A enorme teia em que se transformou o mundo, fragmentado e dissolvido na modernidade líquida (BAUMAN, 2001, 2007), pode ser explicada somente a partir de diversas perspectivas. Com a fragmentação social, na pós-modernidade, as clássicas noções de papel, valor, instituição, socialização, estrato social e função não mais centralizam as representações da sociedade. Esta não é mais explicada em consonância com a ideia de identificação entre ator e sistema, que poderiam estar vinculados indiretamente por meio da ação.

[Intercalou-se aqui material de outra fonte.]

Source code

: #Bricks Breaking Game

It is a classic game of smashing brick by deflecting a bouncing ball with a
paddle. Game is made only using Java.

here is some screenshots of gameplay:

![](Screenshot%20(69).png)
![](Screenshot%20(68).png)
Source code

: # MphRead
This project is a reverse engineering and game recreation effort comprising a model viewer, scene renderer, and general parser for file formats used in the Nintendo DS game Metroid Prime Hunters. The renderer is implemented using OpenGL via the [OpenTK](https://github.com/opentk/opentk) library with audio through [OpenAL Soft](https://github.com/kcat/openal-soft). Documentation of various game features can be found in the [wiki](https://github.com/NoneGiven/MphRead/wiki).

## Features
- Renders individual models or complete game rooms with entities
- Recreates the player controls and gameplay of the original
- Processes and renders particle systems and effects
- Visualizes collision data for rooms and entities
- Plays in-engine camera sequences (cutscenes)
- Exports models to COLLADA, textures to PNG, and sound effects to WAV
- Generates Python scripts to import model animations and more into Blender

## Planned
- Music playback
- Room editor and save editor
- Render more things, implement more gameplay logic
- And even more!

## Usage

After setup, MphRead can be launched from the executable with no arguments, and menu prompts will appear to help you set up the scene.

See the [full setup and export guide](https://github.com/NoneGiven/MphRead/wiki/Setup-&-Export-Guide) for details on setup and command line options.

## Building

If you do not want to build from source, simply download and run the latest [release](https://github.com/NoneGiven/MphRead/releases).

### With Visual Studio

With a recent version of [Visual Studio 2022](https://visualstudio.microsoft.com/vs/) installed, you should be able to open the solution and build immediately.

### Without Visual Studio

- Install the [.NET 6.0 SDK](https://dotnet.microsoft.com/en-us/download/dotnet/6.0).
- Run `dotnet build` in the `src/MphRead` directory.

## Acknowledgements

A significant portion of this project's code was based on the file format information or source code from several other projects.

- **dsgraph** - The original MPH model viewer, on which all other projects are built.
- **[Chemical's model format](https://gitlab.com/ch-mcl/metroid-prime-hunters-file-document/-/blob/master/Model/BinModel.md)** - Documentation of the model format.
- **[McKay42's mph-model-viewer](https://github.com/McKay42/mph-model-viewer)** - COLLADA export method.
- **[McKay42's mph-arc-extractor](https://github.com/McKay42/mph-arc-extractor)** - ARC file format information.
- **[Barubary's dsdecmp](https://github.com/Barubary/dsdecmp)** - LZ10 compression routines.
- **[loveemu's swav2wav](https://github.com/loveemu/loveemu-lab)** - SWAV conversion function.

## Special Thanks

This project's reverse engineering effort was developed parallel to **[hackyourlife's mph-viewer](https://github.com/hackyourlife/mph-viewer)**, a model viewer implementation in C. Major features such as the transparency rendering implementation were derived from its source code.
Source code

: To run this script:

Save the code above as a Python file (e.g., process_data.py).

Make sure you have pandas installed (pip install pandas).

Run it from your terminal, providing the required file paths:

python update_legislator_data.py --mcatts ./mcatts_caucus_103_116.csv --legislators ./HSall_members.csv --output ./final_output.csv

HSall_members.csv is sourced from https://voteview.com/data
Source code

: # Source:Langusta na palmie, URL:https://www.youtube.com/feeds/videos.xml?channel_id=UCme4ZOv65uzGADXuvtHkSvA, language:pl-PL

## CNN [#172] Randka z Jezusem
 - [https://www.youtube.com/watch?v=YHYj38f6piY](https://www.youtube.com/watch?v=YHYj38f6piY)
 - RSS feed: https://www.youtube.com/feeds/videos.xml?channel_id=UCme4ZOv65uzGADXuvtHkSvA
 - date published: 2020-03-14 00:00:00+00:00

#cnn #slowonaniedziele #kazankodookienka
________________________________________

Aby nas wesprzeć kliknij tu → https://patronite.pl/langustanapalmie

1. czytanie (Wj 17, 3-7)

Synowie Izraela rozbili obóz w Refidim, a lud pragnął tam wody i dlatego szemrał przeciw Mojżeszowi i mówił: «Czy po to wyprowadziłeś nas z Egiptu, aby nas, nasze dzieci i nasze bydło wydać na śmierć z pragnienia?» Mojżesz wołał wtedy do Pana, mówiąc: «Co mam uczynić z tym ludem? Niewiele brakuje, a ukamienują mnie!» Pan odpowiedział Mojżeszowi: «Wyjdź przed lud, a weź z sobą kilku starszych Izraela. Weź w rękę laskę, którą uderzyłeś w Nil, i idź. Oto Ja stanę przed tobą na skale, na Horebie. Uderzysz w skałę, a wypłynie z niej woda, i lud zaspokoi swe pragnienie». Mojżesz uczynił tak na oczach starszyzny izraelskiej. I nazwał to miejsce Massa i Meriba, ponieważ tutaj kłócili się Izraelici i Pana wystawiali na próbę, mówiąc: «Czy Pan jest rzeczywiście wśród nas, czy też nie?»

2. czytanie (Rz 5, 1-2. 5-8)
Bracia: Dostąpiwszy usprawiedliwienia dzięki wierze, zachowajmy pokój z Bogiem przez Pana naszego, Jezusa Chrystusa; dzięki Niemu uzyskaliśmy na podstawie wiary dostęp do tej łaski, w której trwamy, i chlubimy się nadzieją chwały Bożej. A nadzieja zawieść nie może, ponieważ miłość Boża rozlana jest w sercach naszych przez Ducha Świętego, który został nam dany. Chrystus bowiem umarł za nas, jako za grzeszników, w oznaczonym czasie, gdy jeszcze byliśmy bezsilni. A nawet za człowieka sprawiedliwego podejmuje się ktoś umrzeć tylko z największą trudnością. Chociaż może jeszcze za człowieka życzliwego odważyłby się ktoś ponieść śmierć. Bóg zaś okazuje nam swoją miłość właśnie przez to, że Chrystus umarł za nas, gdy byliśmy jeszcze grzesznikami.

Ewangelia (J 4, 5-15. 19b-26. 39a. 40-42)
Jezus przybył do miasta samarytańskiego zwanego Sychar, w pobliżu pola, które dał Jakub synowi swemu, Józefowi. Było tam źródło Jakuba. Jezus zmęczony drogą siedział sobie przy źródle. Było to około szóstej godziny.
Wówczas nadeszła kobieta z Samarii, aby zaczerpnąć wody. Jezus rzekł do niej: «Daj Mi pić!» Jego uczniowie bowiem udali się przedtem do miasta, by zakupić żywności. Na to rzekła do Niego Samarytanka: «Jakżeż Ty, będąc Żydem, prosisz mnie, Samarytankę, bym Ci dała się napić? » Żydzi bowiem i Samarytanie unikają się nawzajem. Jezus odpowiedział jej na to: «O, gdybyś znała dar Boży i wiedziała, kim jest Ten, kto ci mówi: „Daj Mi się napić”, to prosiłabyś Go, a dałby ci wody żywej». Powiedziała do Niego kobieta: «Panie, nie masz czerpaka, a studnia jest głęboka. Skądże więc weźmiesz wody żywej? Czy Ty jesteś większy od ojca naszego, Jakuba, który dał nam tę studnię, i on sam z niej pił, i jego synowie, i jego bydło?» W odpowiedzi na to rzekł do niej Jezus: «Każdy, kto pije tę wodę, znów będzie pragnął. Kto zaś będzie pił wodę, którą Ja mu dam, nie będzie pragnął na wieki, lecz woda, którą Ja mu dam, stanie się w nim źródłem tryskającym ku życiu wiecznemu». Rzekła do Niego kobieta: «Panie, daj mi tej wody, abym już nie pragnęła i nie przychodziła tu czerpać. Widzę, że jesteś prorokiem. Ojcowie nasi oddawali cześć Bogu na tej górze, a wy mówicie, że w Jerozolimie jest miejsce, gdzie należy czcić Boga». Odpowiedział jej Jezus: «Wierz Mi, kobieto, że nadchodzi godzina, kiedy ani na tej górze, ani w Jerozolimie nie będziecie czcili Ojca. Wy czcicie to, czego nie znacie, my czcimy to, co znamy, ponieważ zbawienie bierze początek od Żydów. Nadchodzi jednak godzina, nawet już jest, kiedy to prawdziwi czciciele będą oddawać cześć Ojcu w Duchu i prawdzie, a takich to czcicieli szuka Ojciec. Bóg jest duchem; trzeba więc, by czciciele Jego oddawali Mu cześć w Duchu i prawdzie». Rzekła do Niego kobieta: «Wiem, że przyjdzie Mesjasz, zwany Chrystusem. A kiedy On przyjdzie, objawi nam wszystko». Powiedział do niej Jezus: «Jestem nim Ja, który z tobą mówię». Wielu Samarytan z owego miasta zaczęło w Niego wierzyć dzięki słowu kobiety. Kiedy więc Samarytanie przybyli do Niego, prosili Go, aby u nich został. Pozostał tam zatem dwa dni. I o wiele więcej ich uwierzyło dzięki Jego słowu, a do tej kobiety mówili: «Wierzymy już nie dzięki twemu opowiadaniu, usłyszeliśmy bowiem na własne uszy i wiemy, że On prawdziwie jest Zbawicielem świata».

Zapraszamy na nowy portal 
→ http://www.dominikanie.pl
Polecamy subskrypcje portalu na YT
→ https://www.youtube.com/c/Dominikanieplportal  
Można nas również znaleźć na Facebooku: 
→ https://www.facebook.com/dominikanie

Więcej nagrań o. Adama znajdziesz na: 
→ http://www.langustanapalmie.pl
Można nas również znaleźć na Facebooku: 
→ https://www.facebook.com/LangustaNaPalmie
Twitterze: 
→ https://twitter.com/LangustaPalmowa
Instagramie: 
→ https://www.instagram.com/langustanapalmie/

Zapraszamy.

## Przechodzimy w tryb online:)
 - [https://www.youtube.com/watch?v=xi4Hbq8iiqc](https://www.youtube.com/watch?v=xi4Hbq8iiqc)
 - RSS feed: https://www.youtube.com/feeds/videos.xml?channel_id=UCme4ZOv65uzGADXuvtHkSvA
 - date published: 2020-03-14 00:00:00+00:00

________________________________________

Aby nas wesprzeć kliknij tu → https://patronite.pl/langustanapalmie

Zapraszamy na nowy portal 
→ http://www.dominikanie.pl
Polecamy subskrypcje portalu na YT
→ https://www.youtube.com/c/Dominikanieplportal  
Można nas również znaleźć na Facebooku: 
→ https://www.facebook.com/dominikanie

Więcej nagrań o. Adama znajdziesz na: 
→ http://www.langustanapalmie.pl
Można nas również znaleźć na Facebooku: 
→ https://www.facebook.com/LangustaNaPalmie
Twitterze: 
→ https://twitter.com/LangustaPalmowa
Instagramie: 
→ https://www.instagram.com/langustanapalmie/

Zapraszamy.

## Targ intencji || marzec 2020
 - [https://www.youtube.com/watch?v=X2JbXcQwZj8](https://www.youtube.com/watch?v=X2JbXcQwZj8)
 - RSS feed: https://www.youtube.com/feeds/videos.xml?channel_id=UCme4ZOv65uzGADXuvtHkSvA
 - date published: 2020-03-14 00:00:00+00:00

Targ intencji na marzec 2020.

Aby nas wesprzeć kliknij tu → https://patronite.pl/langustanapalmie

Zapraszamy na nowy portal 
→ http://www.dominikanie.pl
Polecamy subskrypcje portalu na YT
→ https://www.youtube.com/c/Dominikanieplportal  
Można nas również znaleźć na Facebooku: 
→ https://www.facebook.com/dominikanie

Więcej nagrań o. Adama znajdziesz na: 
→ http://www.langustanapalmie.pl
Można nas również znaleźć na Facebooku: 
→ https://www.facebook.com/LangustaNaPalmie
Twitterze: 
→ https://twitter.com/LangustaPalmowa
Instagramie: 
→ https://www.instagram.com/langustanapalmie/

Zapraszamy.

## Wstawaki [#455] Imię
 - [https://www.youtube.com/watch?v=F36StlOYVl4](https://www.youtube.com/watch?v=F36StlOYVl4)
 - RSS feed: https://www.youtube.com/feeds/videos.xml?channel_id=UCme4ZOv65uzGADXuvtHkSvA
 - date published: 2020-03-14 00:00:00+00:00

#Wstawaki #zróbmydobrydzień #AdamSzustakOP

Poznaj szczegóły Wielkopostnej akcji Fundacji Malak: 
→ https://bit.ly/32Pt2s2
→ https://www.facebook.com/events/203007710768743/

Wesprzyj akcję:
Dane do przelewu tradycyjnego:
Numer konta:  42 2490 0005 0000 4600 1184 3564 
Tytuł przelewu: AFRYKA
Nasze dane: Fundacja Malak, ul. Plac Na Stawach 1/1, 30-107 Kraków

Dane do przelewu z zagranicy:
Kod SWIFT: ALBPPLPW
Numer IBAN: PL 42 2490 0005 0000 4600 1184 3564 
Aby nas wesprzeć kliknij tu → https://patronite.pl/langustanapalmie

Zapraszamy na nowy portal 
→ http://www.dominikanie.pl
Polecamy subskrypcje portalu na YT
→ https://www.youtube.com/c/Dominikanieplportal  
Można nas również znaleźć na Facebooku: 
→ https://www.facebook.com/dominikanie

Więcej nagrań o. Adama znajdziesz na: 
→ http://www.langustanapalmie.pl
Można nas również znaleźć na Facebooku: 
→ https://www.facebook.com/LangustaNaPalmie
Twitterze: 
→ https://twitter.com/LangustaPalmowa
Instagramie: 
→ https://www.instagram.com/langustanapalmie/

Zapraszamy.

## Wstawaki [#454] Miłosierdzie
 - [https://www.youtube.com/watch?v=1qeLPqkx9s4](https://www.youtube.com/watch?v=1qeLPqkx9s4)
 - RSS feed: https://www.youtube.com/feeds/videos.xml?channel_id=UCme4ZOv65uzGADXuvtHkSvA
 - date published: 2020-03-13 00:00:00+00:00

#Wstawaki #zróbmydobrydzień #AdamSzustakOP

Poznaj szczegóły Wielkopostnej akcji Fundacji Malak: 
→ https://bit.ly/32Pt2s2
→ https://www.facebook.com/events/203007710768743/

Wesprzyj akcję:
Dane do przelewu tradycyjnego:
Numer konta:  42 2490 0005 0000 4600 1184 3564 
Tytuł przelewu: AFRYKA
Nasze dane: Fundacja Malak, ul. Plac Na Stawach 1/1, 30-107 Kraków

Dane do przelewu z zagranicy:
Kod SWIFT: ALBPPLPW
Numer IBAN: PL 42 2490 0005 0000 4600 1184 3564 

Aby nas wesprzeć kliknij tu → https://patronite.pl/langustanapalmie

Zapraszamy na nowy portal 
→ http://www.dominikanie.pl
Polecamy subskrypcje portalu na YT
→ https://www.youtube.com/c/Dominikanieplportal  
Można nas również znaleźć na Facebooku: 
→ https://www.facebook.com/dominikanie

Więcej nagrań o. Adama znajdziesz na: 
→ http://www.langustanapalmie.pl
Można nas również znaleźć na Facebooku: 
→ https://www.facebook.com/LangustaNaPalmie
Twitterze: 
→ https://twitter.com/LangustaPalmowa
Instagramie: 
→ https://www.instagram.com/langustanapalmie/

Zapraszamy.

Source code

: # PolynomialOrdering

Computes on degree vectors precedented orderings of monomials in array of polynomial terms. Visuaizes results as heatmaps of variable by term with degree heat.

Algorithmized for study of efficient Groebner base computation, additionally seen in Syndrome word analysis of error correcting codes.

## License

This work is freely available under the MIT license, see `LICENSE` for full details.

Explicam-se as conexões entre as lógicas de ação envolvidas nas relações sociais menos em termos de necessidade primordial, mais em termos de aleatoriedade. Os indivíduos se orientam e vivenciam estas relações menos segundo lógicas hierarquizadas e mais conforme uma autonomia construída na pluralidade de valores e na ruptura. Desse modo, em vez da clássica ideia de ação, o mundo atual pode ser explicado pela noção de experiência social – condutas individuais e coletivas construídas na pluralidade de princípios e na ação dos indivíduos, responsáveis pelo sentido de sua ação (DUBET, 1994) –, um evento que, apesar de resultar do arranjo subjetivo dos vários tipos de ação, inscreve-se na objetividade dos sistemas.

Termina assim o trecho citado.